_Recorded information_
********************
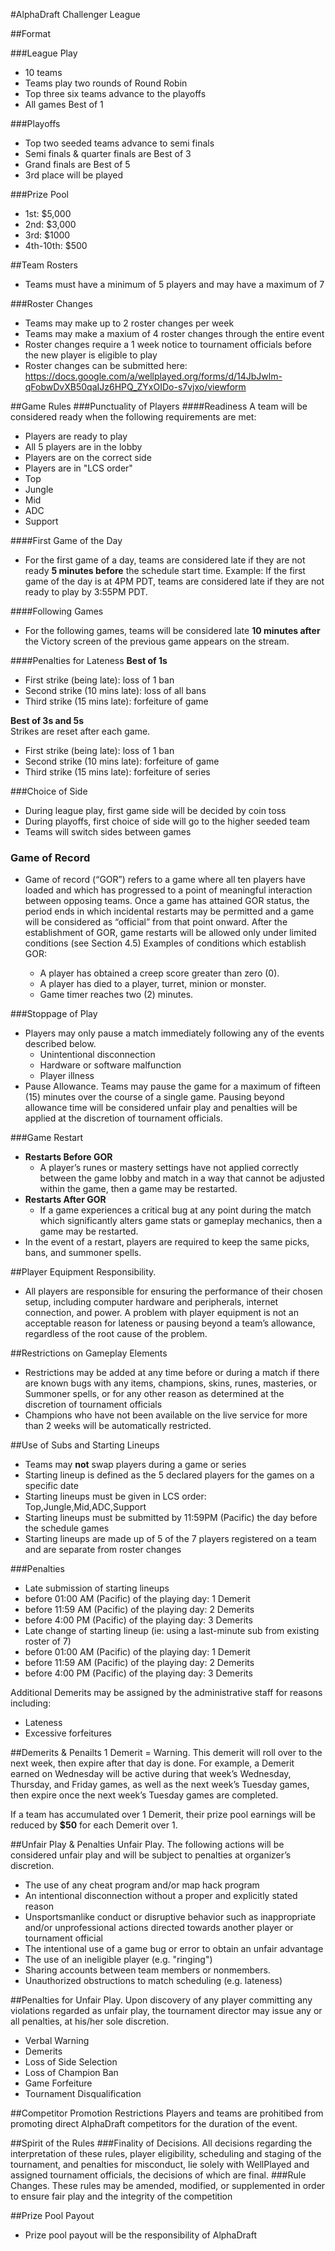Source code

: #AlphaDraft Challenger League

##Format

###League Play
 - 10 teams
 - Teams play two rounds of Round Robin
 - Top three six teams advance to the playoffs
 - All games Best of 1

###Playoffs
 - Top two seeded teams advance to semi finals
 - Semi finals & quarter finals are Best of 3
 - Grand finals are Best of 5
 - 3rd place will be played

###Prize Pool
 - 1st: $5,000
 - 2nd: $3,000
 - 3rd: $1000
 - 4th-10th: $500

##Team Rosters
 - Teams must have a minimum of 5 players and may have a maximum of 7

###Roster Changes
 - Teams may make up to 2 roster changes per week
 - Teams may make a maxium of 4 roster changes through the entire event
 - Roster changes require a 1 week notice to tournament officials before the new player is eligible to play
 - Roster changes can be submitted here: https://docs.google.com/a/wellplayed.org/forms/d/14JbJwlm-qFobwDvXB50qaIJz6HPQ_ZYxOIDo-s7vjxo/viewform

##Game Rules
###Punctuality of Players
####Readiness
A team will be considered ready when the following requirements are met:
 - Players are ready to play
 - All 5 players are in the lobby
 - Players are on the correct side
 - Players are in "LCS order"
  - Top
  - Jungle
  - Mid
  - ADC
  - Support

####First Game of the Day
 - For the first game of a day, teams are considered late if they are not ready **5 minutes before** the schedule start time. Example: If the first game of the day is at 4PM PDT, teams are considered late if they are not ready to play by 3:55PM PDT.

####Following Games
 - For the following games, teams will be considered late **10 minutes after** the Victory screen of the previous game appears on the stream.
 
####Penalties for Lateness
**Best of 1s**
 - First strike (being late): loss of 1 ban
 - Second strike (10 mins late): loss of all bans
 - Third strike (15 mins late): forfeiture of game

**Best of 3s and 5s**  
Strikes are reset after each game.
 - First strike (being late): loss of 1 ban
 - Second strike (10 mins late): forfeiture of game
 - Third strike (15 mins late): forfeiture of series

###Choice of Side
 - During league play, first game side will be decided by coin toss
 - During playoffs, first choice of side will go to the higher seeded team
 - Teams will switch sides between games
 
### Game of Record
  - Game of record (“GOR”) refers to a game where all ten players have loaded and which has progressed to a point of meaningful interaction between opposing teams. Once a game has attained GOR status, the period ends in which incidental restarts may be permitted and a game will be considered as “official” from that point onward. After the establishment of GOR, game restarts will be allowed only under limited conditions (see Section 4.5) Examples of conditions which establish GOR:
  
    - A player has obtained a creep score greater than zero (0).
    - A player has died to a player, turret, minion or monster.
    - Game timer reaches two (2) minutes.

###Stoppage of Play
  - Players may only pause a match immediately following any of the events described below.
    - Unintentional disconnection
    - Hardware or software malfunction
    - Player illness
  - Pause Allowance. Teams may pause the game for a maximum of fifteen (15) minutes over the course of a single game. Pausing beyond allowance time will be considered unfair play and penalties will be applied at the discretion of tournament officials.
  
###Game Restart
  - **Restarts Before GOR**
    - A player’s runes or mastery settings have not applied correctly between the game lobby and match in a way that cannot be adjusted within the game, then a game may be restarted.
  - **Restarts After GOR**
    - If a game experiences a critical bug at any point during the match which significantly alters game stats or gameplay mechanics, then a game may be restarted.
  - In the event of a restart, players are required to keep the same picks, bans, and summoner spells.

##Player Equipment Responsibility.
  - All players are responsible for ensuring the performance of their chosen setup, including computer hardware and peripherals, internet connection, and power. A problem with player equipment is not an acceptable reason for lateness or pausing beyond a team’s allowance, regardless of the root cause of the problem.

##Restrictions on Gameplay Elements
 - Restrictions may be added at any time before or during a match if there are known bugs with any items, champions, skins, runes, masteries, or Summoner spells, or for any other reason as determined at the discretion of tournament officials
 - Champions who have not been available on the live service for more than 2 weeks will be automatically restricted.

##Use of Subs and Starting Lineups
 - Teams may **not** swap players during a game or series
 - Starting lineup is defined as the 5 declared players for the games on a specific date
 - Starting lineups must be given in LCS order: Top,Jungle,Mid,ADC,Support
 - Starting lineups must be submitted by 11:59PM (Pacific) the day before the schedule games
 - Starting lineups are made up of 5 of the 7 players registered on a team and are separate from roster changes

###Penalties
 - Late submission of starting lineups
  - before 01:00 AM (Pacific) of the playing day: 1 Demerit
  - before 11:59 AM (Pacific) of the playing day: 2 Demerits
  - before 4:00 PM (Pacific) of the playing day: 3 Demerits
 - Late change of starting lineup (ie: using a last-minute sub from existing roster of 7)
  - before 01:00 AM (Pacific) of the playing day: 1 Demerit
  - before 11:59 AM (Pacific) of the playing day: 2 Demerits
  - before 4:00 PM (Pacific) of the playing day: 3 Demerits

Additional Demerits may be assigned by the administrative staff for reasons including:
- Lateness
- Excessive forfeitures

##Demerits & Penailts
1 Demerit = Warning. This demerit will roll over to the next week, then expire after that day is done. For example, a Demerit earned on Wednesday will be active during that week’s Wednesday, Thursday, and Friday games, as well as the next week’s Tuesday games, then expire once the next week’s Tuesday games are completed.

If a team has accumulated over 1 Demerit, their prize pool earnings will be reduced by **$50** for each Demerit over 1.

##Unfair Play & Penalties
Unfair Play. The following actions will be considered unfair play and will be subject to penalties at organizer’s discretion.
 - The use of any cheat program and/or map hack program
 - An intentional disconnection without a proper and explicitly stated reason
 - Unsportsmanlike conduct or disruptive behavior such as inappropriate and/or unprofessional actions directed towards another player or tournament official
 - The intentional use of a game bug or error to obtain an unfair advantage
 - The use of an ineligible player (e.g. "ringing")
 - Sharing accounts between team members or nonmembers.
 - Unauthorized obstructions to match scheduling (e.g. lateness)

##Penalties for Unfair Play.
Upon discovery of any player committing any violations regarded as unfair play, the tournament director may issue any or all penalties, at his/her sole discretion.
 - Verbal Warning
 - Demerits
 - Loss of Side Selection
 - Loss of Champion Ban
 - Game Forfeiture
 - Tournament Disqualification

##Competitor Promotion Restrictions
Players and teams are prohitibed from promoting direct AlphaDraft competitors for the duration of the event.

##Spirit of the Rules
###Finality of Decisions.
All decisions regarding the interpretation of these rules, player eligibility, scheduling and staging of the tournament, and penalties for misconduct, lie solely with WellPlayed and assigned tournament officials, the decisions of which are final.
###Rule Changes.
These rules may be amended, modified, or supplemented in order to ensure fair play and the integrity of the competition

##Prize Pool Payout
 - Prize pool payout will be the responsibility of AlphaDraft
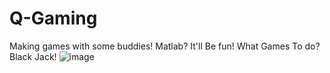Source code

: # Q-Gaming
Making games with some buddies! Matlab? It'll Be fun! What Games To do? Black Jack!
![image](https://user-images.githubusercontent.com/93338081/198684472-2944b542-52c7-4dc8-81ff-699e2c32b351.png)
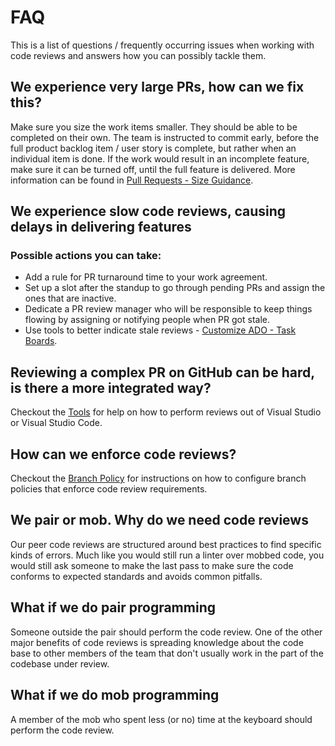 # FAQ

This is a list of questions / frequently occurring issues when working with code reviews and answers how you can possibly tackle them.

## We experience very large PRs, how can we fix this?

Make sure you size the work items smaller. They should be able to be completed on their own. The team is instructed to commit early, before the full product backlog item / user story is complete, but rather when an individual item is done. If the work would result in an incomplete feature, make sure it can be turned off, until the full feature is delivered.
More information can be found in [Pull Requests - Size Guidance](./pull-requests.md#size-guidance).

## We experience slow code reviews, causing delays in delivering features

### Possible actions you can take:

- Add a rule for PR turnaround time to your work agreement.
- Set up a slot after the standup to go through pending PRs and assign the ones that are inactive.
- Dedicate a PR review manager who will be responsible to keep things flowing by assigning or notifying people when PR got stale.
- Use tools to better indicate stale reviews - [Customize ADO - Task Boards](./process-guidance/customize-ado.md#task-boards).

## Reviewing a complex PR on GitHub can be hard, is there a more integrated way?

Checkout the [Tools](./tools.md) for help on how to perform reviews out of Visual Studio or Visual Studio Code.

## How can we enforce code reviews?

Checkout the [Branch Policy](./evidence-and-measures/branch-policy.md) for instructions on how to configure branch policies that enforce code review requirements.

## We pair or mob. Why do we need code reviews

Our peer code reviews are structured around best practices to find specific kinds of errors. Much like you would still run a linter over mobbed code, you would still ask someone to make the last pass to make sure the code conforms to expected standards and avoids common pitfalls.

## What if we do pair programming

Someone outside the pair should perform the code review. One of the other major benefits of code reviews is spreading knowledge about the code base to other members of the team that don't usually work in the part of the codebase under review.

## What if we do mob programming

A member of the mob who spent less (or no) time at the keyboard should perform the code review.
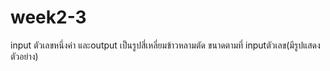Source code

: # week2-3
input ตัวเลขหนึ่งค่า และoutput เป็นรูปสี่เหลี่ยมข้าวหลามตัด ขนาดตามที่ inputตัวเลข(มีรูปแสดงตัวอย่าง)
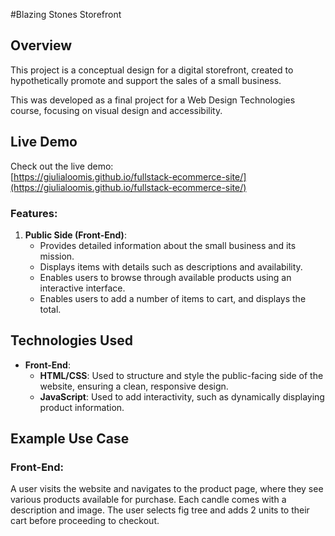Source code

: #Blazing Stones Storefront

## Overview
This project is a conceptual design for a digital storefront, created to hypothetically promote and support the sales of a small business.

This was developed as a final project for a Web Design Technologies course, focusing on visual design and accessibility.

## Live Demo
Check out the live demo:  
[https://giulialoomis.github.io/fullstack-ecommerce-site/](https://giulialoomis.github.io/fullstack-ecommerce-site/)

### Features:
1. **Public Side (Front-End)**:
   - Provides detailed information about the small business and its mission.
   - Displays items with details such as descriptions and availability.
   - Enables users to browse through available products using an interactive interface.
   - Enables users to add a number of items to cart, and displays the total.

## Technologies Used
- **Front-End**:
  - **HTML/CSS**: Used to structure and style the public-facing side of the website, ensuring a clean, responsive design.
  - **JavaScript**: Used to add interactivity, such as dynamically displaying product information.
  
## Example Use Case
### Front-End:
A user visits the website and navigates to the product page, where they see various products available for purchase. Each candle comes with a description and image. The user selects fig tree and adds 2 units to their cart before proceeding to checkout.
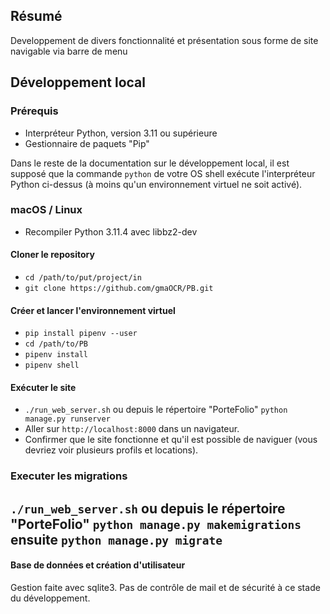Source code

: ## Résumé

Developpement de divers fonctionnalité et présentation sous forme de site navigable via
barre de menu

## Développement local

### Prérequis

- Interpréteur Python, version 3.11 ou supérieure
- Gestionnaire de paquets "Pip"

Dans le reste de la documentation sur le développement local, 
il est supposé que la commande `python` de votre OS shell exécute l'interpréteur Python ci-dessus (à moins qu'un environnement virtuel ne soit activé).

### macOS / Linux

- Recompiler Python 3.11.4 avec libbz2-dev

#### Cloner le repository

- `cd /path/to/put/project/in`
- `git clone https://github.com/gmaOCR/PB.git`

#### Créer et lancer l'environnement virtuel

- `pip install pipenv --user`
- `cd /path/to/PB`
- `pipenv install`
- `pipenv shell`


#### Exécuter le site

- `./run_web_server.sh` ou depuis le répertoire "PorteFolio" `python manage.py runserver` 
- Aller sur `http://localhost:8000` dans un navigateur.
- Confirmer que le site fonctionne et qu'il est possible de naviguer (vous devriez voir plusieurs profils et locations).

### Executer les migrations

`./run_web_server.sh` ou depuis le répertoire "PorteFolio" `python manage.py makemigrations` ensuite `python manage.py migrate` 
- 

#### Base de données et création d'utilisateur
Gestion faite avec sqlite3. Pas de contrôle de mail et de sécurité à ce stade du développement.
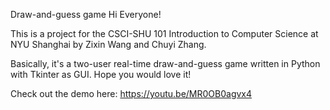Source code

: Draw-and-guess game
Hi Everyone!

This is a project for the CSCI-SHU 101 Introduction to Computer Science at NYU Shanghai by Zixin Wang and Chuyi Zhang.

Basically, it's a two-user real-time draw-and-guess game written in Python with Tkinter as GUI. Hope you would love it!

Check out the demo here: https://youtu.be/MR0OB0agvx4
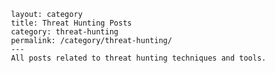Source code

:      layout: category
     title: Threat Hunting Posts
     category: threat-hunting
     permalink: /category/threat-hunting/
     ---
     All posts related to threat hunting techniques and tools.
********************
_Task objective_
Needed here is a verbatim copy of the data from the first line through the line with "####Readiness", without pictures.

_Result for this task_
Source code

: #AlphaDraft Challenger League

##Format

###League Play
 - 10 teams
 - Teams play two rounds of Round Robin
 - Top three six teams advance to the playoffs
 - All games Best of 1

###Playoffs
 - Top two seeded teams advance to semi finals
 - Semi finals & quarter finals are Best of 3
 - Grand finals are Best of 5
 - 3rd place will be played

###Prize Pool
 - 1st: $5,000
 - 2nd: $3,000
 - 3rd: $1000
 - 4th-10th: $500

##Team Rosters
 - Teams must have a minimum of 5 players and may have a maximum of 7

###Roster Changes
 - Teams may make up to 2 roster changes per week
 - Teams may make a maxium of 4 roster changes through the entire event
 - Roster changes require a 1 week notice to tournament officials before the new player is eligible to play
 - Roster changes can be submitted here: https://docs.google.com/a/wellplayed.org/forms/d/14JbJwlm-qFobwDvXB50qaIJz6HPQ_ZYxOIDo-s7vjxo/viewform

##Game Rules
###Punctuality of Players
####Readiness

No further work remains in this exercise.